>>>>>
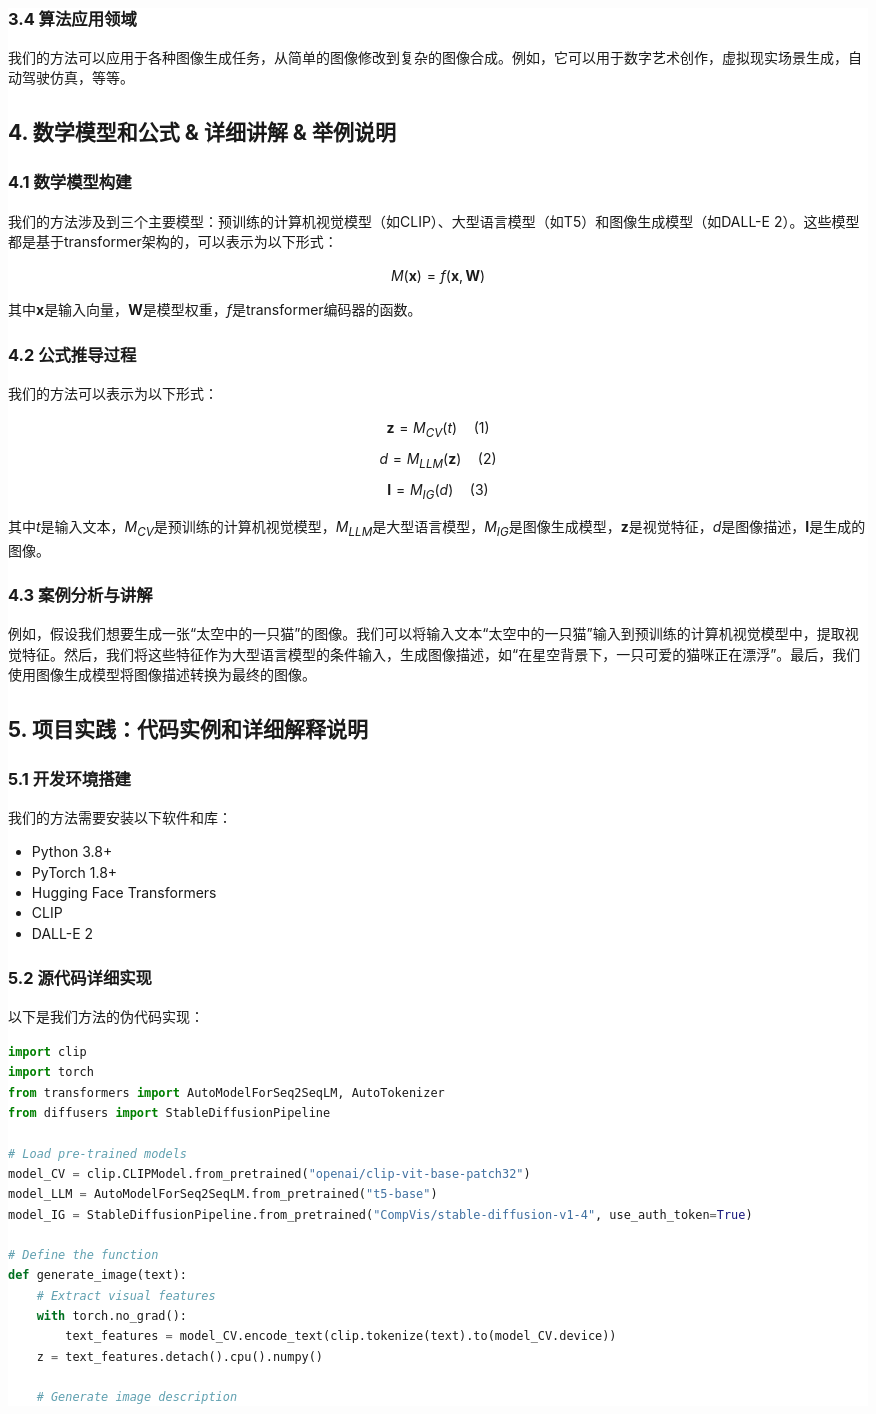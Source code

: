 ### 3.4 算法应用领域

我们的方法可以应用于各种图像生成任务，从简单的图像修改到复杂的图像合成。例如，它可以用于数字艺术创作，虚拟现实场景生成，自动驾驶仿真，等等。

## 4. 数学模型和公式 & 详细讲解 & 举例说明

### 4.1 数学模型构建

我们的方法涉及到三个主要模型：预训练的计算机视觉模型（如CLIP）、大型语言模型（如T5）和图像生成模型（如DALL-E 2）。这些模型都是基于transformer架构的，可以表示为以下形式：

$$M(\mathbf{x}) = f(\mathbf{x}, \mathbf{W})$$

其中$\mathbf{x}$是输入向量，$\mathbf{W}$是模型权重，$f$是transformer编码器的函数。

### 4.2 公式推导过程

我们的方法可以表示为以下形式：

$$\mathbf{z} = M_{CV}(t) \quad \text{(1)}$$
$$d = M_{LLM}(\mathbf{z}) \quad \text{(2)}$$
$$\mathbf{I} = M_{IG}(d) \quad \text{(3)}$$

其中$t$是输入文本，$M_{CV}$是预训练的计算机视觉模型，$M_{LLM}$是大型语言模型，$M_{IG}$是图像生成模型，$\mathbf{z}$是视觉特征，$d$是图像描述，$\mathbf{I}$是生成的图像。

### 4.3 案例分析与讲解

例如，假设我们想要生成一张“太空中的一只猫”的图像。我们可以将输入文本“太空中的一只猫”输入到预训练的计算机视觉模型中，提取视觉特征。然后，我们将这些特征作为大型语言模型的条件输入，生成图像描述，如“在星空背景下，一只可爱的猫咪正在漂浮”。最后，我们使用图像生成模型将图像描述转换为最终的图像。

## 5. 项目实践：代码实例和详细解释说明

### 5.1 开发环境搭建

我们的方法需要安装以下软件和库：

* Python 3.8+
* PyTorch 1.8+
* Hugging Face Transformers
* CLIP
* DALL-E 2

### 5.2 源代码详细实现

以下是我们方法的伪代码实现：

```python
import clip
import torch
from transformers import AutoModelForSeq2SeqLM, AutoTokenizer
from diffusers import StableDiffusionPipeline

# Load pre-trained models
model_CV = clip.CLIPModel.from_pretrained("openai/clip-vit-base-patch32")
model_LLM = AutoModelForSeq2SeqLM.from_pretrained("t5-base")
model_IG = StableDiffusionPipeline.from_pretrained("CompVis/stable-diffusion-v1-4", use_auth_token=True)

# Define the function
def generate_image(text):
    # Extract visual features
    with torch.no_grad():
        text_features = model_CV.encode_text(clip.tokenize(text).to(model_CV.device))
    z = text_features.detach().cpu().numpy()

    # Generate image description
```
<<<<<
Using the listing above, return all lines where the word "base" occurs.

* Response to this exercise:
model_CV = clip.CLIPModel.from_pretrained("openai/clip-vit-base-patch32")
model_LLM = AutoModelForSeq2SeqLM.from_pretrained("t5-base")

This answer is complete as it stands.